• _WHAT THIS TASK INVOLVES_:
Write out all the data again, exactly as shown.
☆ ☆ ☆ ☆ ☆
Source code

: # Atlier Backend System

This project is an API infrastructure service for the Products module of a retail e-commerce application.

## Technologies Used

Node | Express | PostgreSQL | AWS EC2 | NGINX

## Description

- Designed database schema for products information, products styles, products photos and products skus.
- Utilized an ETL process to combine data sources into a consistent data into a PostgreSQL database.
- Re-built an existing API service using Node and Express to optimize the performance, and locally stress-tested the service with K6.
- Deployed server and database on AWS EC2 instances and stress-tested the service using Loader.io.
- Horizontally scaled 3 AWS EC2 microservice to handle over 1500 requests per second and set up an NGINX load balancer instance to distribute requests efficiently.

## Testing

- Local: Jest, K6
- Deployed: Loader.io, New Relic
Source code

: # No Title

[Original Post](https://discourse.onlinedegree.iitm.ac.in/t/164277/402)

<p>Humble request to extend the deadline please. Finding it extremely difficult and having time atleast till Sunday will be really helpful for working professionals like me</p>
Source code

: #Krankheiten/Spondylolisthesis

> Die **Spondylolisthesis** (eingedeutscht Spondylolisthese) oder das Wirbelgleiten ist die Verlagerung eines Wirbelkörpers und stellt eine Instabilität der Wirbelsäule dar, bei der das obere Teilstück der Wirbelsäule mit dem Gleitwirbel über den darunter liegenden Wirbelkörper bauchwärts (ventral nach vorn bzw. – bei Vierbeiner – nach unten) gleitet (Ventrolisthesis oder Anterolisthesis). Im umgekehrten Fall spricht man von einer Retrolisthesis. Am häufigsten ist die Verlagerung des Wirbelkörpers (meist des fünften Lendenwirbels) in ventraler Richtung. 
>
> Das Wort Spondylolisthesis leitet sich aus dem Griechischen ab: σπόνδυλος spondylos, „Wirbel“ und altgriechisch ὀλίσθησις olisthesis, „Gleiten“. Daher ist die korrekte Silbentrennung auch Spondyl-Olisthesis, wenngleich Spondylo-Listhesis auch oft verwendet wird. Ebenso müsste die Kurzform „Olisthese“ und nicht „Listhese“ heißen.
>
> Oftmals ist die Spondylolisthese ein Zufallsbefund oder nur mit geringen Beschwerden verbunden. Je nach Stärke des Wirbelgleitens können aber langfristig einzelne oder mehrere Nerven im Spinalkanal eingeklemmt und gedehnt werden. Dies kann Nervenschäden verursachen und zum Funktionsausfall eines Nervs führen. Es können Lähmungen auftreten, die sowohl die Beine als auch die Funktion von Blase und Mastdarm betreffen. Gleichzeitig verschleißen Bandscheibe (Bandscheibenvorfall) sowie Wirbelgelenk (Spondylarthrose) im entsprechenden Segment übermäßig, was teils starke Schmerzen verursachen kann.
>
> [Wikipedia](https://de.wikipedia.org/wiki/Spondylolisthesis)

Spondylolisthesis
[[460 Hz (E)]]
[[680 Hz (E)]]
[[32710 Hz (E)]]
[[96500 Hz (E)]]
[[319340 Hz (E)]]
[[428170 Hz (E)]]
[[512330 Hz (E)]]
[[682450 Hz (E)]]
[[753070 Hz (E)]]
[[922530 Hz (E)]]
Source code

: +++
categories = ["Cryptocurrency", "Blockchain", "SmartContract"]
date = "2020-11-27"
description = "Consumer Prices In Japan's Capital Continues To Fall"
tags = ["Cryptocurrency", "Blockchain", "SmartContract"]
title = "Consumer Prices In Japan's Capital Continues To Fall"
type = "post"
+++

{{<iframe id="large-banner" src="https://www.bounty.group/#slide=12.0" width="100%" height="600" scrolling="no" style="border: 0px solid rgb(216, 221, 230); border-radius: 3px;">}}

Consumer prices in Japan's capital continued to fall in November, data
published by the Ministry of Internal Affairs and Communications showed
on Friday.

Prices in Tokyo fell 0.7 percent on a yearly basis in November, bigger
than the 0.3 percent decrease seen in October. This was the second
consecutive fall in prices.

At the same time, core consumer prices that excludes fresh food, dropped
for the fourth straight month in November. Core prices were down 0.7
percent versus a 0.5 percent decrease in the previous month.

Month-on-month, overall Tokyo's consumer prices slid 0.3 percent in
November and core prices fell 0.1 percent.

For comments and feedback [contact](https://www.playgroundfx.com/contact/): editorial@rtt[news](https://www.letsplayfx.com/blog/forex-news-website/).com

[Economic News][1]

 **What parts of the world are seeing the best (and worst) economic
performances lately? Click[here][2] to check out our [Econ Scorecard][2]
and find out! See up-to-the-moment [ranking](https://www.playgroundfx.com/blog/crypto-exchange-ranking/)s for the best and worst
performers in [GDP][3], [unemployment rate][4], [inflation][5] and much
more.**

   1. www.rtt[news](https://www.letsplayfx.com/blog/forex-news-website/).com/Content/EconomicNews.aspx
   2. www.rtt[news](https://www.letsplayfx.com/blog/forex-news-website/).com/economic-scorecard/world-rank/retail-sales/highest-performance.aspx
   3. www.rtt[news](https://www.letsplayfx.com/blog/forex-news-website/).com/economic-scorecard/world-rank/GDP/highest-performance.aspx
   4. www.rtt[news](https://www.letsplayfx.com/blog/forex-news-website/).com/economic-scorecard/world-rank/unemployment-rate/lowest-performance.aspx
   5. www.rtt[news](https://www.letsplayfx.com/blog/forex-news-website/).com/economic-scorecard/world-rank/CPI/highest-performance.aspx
☆ ☆ ☆ ☆ ☆
• _TASK SOLUTION_:
Source code

: # Atlier Backend System

This project is an API infrastructure service for the Products module of a retail e-commerce application.

## Technologies Used

Node | Express | PostgreSQL | AWS EC2 | NGINX

## Description

- Designed database schema for products information, products styles, products photos and products skus.
- Utilized an ETL process to combine data sources into a consistent data into a PostgreSQL database.
- Re-built an existing API service using Node and Express to optimize the performance, and locally stress-tested the service with K6.
- Deployed server and database on AWS EC2 instances and stress-tested the service using Loader.io.
- Horizontally scaled 3 AWS EC2 microservice to handle over 1500 requests per second and set up an NGINX load balancer instance to distribute requests efficiently.

## Testing

- Local: Jest, K6
- Deployed: Loader.io, New Relic
Source code

: # No Title

[Original Post](https://discourse.onlinedegree.iitm.ac.in/t/164277/402)

<p>Humble request to extend the deadline please. Finding it extremely difficult and having time atleast till Sunday will be really helpful for working professionals like me</p>
Source code

: #Krankheiten/Spondylolisthesis

> Die **Spondylolisthesis** (eingedeutscht Spondylolisthese) oder das Wirbelgleiten ist die Verlagerung eines Wirbelkörpers und stellt eine Instabilität der Wirbelsäule dar, bei der das obere Teilstück der Wirbelsäule mit dem Gleitwirbel über den darunter liegenden Wirbelkörper bauchwärts (ventral nach vorn bzw. – bei Vierbeiner – nach unten) gleitet (Ventrolisthesis oder Anterolisthesis). Im umgekehrten Fall spricht man von einer Retrolisthesis. Am häufigsten ist die Verlagerung des Wirbelkörpers (meist des fünften Lendenwirbels) in ventraler Richtung. 
>
> Das Wort Spondylolisthesis leitet sich aus dem Griechischen ab: σπόνδυλος spondylos, „Wirbel“ und altgriechisch ὀλίσθησις olisthesis, „Gleiten“. Daher ist die korrekte Silbentrennung auch Spondyl-Olisthesis, wenngleich Spondylo-Listhesis auch oft verwendet wird. Ebenso müsste die Kurzform „Olisthese“ und nicht „Listhese“ heißen.
>
> Oftmals ist die Spondylolisthese ein Zufallsbefund oder nur mit geringen Beschwerden verbunden. Je nach Stärke des Wirbelgleitens können aber langfristig einzelne oder mehrere Nerven im Spinalkanal eingeklemmt und gedehnt werden. Dies kann Nervenschäden verursachen und zum Funktionsausfall eines Nervs führen. Es können Lähmungen auftreten, die sowohl die Beine als auch die Funktion von Blase und Mastdarm betreffen. Gleichzeitig verschleißen Bandscheibe (Bandscheibenvorfall) sowie Wirbelgelenk (Spondylarthrose) im entsprechenden Segment übermäßig, was teils starke Schmerzen verursachen kann.
>
> [Wikipedia](https://de.wikipedia.org/wiki/Spondylolisthesis)

Spondylolisthesis
[[460 Hz (E)]]
[[680 Hz (E)]]
[[32710 Hz (E)]]
[[96500 Hz (E)]]
[[319340 Hz (E)]]
[[428170 Hz (E)]]
[[512330 Hz (E)]]
[[682450 Hz (E)]]
[[753070 Hz (E)]]
[[922530 Hz (E)]]
Source code

: +++
categories = ["Cryptocurrency", "Blockchain", "SmartContract"]
date = "2020-11-27"
description = "Consumer Prices In Japan's Capital Continues To Fall"
tags = ["Cryptocurrency", "Blockchain", "SmartContract"]
title = "Consumer Prices In Japan's Capital Continues To Fall"
type = "post"
+++

{{<iframe id="large-banner" src="https://www.bounty.group/#slide=12.0" width="100%" height="600" scrolling="no" style="border: 0px solid rgb(216, 221, 230); border-radius: 3px;">}}

Consumer prices in Japan's capital continued to fall in November, data
published by the Ministry of Internal Affairs and Communications showed
on Friday.

Prices in Tokyo fell 0.7 percent on a yearly basis in November, bigger
than the 0.3 percent decrease seen in October. This was the second
consecutive fall in prices.

At the same time, core consumer prices that excludes fresh food, dropped
for the fourth straight month in November. Core prices were down 0.7
percent versus a 0.5 percent decrease in the previous month.

Month-on-month, overall Tokyo's consumer prices slid 0.3 percent in
November and core prices fell 0.1 percent.

For comments and feedback [contact](https://www.playgroundfx.com/contact/): editorial@rtt[news](https://www.letsplayfx.com/blog/forex-news-website/).com

[Economic News][1]

 **What parts of the world are seeing the best (and worst) economic
performances lately? Click[here][2] to check out our [Econ Scorecard][2]
and find out! See up-to-the-moment [ranking](https://www.playgroundfx.com/blog/crypto-exchange-ranking/)s for the best and worst
performers in [GDP][3], [unemployment rate][4], [inflation][5] and much
more.**

   1. www.rtt[news](https://www.letsplayfx.com/blog/forex-news-website/).com/Content/EconomicNews.aspx
   2. www.rtt[news](https://www.letsplayfx.com/blog/forex-news-website/).com/economic-scorecard/world-rank/retail-sales/highest-performance.aspx
   3. www.rtt[news](https://www.letsplayfx.com/blog/forex-news-website/).com/economic-scorecard/world-rank/GDP/highest-performance.aspx
   4. www.rtt[news](https://www.letsplayfx.com/blog/forex-news-website/).com/economic-scorecard/world-rank/unemployment-rate/lowest-performance.aspx
   5. www.rtt[news](https://www.letsplayfx.com/blog/forex-news-website/).com/economic-scorecard/world-rank/CPI/highest-performance.aspx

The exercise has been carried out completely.